A typical selection of channels recommended for contact mode scanning. From left to right: topography, LFM or friction, deflection, or error channel and scan parameters tab. Both LFM and error data should be monitored in both scan directions for good image quality.
Figure 11.
A typical selection of channels recommended for vibrating mode scanning. From left to right: topography, phase, deflection, or error channel, and scan parameters tab. Both Phase and error data should be monitored in both scan directions for good image quality.
Figure 12.
50 μm × 50 μm sanning capacitance mode (SCM) images of the cross-sectioned MOSFET (a) relative dopant levels contrast, bright-low dopant level (b) dopant type contrast, brown—n-type, white—p-type, (c) combined SCM image. Images are courtesy to Eurofins EAG Laboratories.
Figure 13.
(a) 10 μm × 10 μm topography image of an indent done with Berkovitch tip by a Nanoindenter. Scanning is performed with a Nanoindenter right after indentation and (b) error channel image acquired simultaneously with topography channel.
3.2 Lateral force mode (LFM)
There are two built-in additions to topography imaging: lateral force, or friction, mode (LFM) and phase mode, which can be acquired simultaneously with topography. LFM and phase images are related to the physical properties of the materials under investigation.
The signal that feeds the LFM channel is associated with the lateral twist of the probe: Left-right motion as opposed to the up-down motion associated with the topography channel. The amount of twist or the difference in intensities between left and right quadrants in position-sensitive photodetector can be correlated to drag force or the friction coefficient of the material [9, 10]. LFM contrast can represent the difference in friction coefficients of the materials or the amount of twist due to large height variation (see Figure 10). The error (deflection) channel should not be forgotten during the acquisition as it represents the quality of feedback loop parameters adjustment. It is good practice for students to acquire data having topography, LFM, and error channels open.
3.3 Phase contrast in vibrating modes
In vibrating mode, the simultaneous data acquisition channel is called the phase channel. The feedback loop in oscillating mode can work either on amplitude or on phase signal, therefore the phase channel (usually the default setting) records the phase delay of the signal made with the material of interest [9, 10]. The topography channel represents recording of height variation on constant amplitude with respect to the driving signal. It is easy to switch the setting from phase to amplitude feedback and record amplitude attenuation while having topography imaging done in constant phase. Triblock polymer sample is usually the best candidate for phase image verification. However, even a mildly contaminated reference sample can do a good job (see Figure 11). Phase image represents the phase signal delay associated with differences in hardness, elastic modules and adhesion of the material and results in corresponding image contrast.

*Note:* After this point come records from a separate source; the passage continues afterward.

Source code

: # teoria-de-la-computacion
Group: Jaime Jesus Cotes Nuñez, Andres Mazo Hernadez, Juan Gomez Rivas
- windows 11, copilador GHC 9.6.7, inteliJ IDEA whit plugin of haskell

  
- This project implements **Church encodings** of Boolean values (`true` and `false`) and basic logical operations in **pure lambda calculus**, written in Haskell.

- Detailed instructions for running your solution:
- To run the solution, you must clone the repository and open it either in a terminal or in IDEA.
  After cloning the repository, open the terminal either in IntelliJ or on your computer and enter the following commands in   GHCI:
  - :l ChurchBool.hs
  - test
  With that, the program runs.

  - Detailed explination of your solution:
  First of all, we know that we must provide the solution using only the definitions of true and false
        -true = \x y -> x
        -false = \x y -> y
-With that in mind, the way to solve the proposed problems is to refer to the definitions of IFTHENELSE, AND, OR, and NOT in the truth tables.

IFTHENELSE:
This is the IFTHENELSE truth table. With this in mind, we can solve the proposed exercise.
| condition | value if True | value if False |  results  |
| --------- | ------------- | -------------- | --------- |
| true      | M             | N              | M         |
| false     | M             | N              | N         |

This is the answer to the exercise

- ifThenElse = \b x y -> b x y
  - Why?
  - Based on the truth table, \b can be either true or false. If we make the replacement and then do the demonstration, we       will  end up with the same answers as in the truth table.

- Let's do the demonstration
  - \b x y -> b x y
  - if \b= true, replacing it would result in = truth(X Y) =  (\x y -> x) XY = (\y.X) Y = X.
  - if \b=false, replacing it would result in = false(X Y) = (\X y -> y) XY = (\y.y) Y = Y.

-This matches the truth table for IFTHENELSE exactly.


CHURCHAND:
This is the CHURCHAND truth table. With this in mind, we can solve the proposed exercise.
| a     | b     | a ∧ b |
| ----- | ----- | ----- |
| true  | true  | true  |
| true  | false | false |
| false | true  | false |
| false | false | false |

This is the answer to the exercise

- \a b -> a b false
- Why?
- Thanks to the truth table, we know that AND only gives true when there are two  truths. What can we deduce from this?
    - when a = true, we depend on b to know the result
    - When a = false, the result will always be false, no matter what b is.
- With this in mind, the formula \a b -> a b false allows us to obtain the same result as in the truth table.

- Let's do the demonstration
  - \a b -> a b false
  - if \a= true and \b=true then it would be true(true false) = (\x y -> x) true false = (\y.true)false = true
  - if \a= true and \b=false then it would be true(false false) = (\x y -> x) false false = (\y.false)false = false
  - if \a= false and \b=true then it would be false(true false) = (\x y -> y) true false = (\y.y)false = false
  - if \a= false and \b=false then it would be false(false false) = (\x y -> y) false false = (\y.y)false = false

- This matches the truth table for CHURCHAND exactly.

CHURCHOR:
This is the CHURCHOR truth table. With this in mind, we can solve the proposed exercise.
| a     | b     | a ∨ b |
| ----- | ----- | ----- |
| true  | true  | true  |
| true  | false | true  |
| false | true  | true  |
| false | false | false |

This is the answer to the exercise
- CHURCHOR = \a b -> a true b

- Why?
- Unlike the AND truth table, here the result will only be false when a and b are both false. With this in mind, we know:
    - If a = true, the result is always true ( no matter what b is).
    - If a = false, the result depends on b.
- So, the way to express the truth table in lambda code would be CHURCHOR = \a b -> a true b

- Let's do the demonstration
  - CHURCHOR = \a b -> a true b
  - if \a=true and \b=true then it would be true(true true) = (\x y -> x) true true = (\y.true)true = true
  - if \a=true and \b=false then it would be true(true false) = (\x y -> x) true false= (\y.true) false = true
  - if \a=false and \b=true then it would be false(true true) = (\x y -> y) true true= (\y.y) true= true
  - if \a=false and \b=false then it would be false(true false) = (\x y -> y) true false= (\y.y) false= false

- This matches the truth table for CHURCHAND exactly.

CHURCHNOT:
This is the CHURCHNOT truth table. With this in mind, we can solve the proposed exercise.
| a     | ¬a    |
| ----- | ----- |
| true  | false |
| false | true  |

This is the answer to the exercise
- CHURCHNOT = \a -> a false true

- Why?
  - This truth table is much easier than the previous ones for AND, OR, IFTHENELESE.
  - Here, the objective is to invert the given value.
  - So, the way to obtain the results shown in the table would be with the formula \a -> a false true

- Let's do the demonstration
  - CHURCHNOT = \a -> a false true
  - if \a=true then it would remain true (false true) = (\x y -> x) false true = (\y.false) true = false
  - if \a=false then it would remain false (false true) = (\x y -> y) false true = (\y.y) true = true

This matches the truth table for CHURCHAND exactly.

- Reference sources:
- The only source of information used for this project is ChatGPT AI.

3.4 Material sensing modes
The material sensing modes are thenext generation of AFM capabilities. AFM can visualize the mechanical, magnetic, electrical (see Figure 12), and thermal properties of materials [9, 10]. An in-depth discussion of material sensing mode is beyond the scope of this chapter; however, we would like to illustrate a couple of important applications: electrical mode and indentation.
AFM can measure long-range interaction forces, such as electrostatic force and force gradient. One of the variations of electrical AFM (EFM) is scanning capacitance microscopy (SCM). SCM maps charge distribution with a lateral resolution sufficient for the needs of the semiconductor industry (see Figure 12).
Indentation studies are a promising domain of AFM-based techniques. The best way to measure nanohardness and elastic modulus is to use a Nanoindenter. Nanoindenter is an instrument, especifically designed to perform hardness measurements on the nanoscale. If a Nanoindenter is at your disposal, then it is very useful for teaching students about the difference between AFM and Nanoindenter. Figure 13 shows images of an indent performed with a Nanoindenter. Nanoindents have a distinct triangular pyramid shape reflecting the geometry of a diamond indenter, Berkovich tip. Vickers hardness indents have the characteristic shape of a square pyramid while Berkovich indenter is 3-sided pyramid (compare Figure 7 and Figure 13). Hardness mapping of bonding areas of micro and nano interconnects is of interest in the semiconductor industry [17, 18].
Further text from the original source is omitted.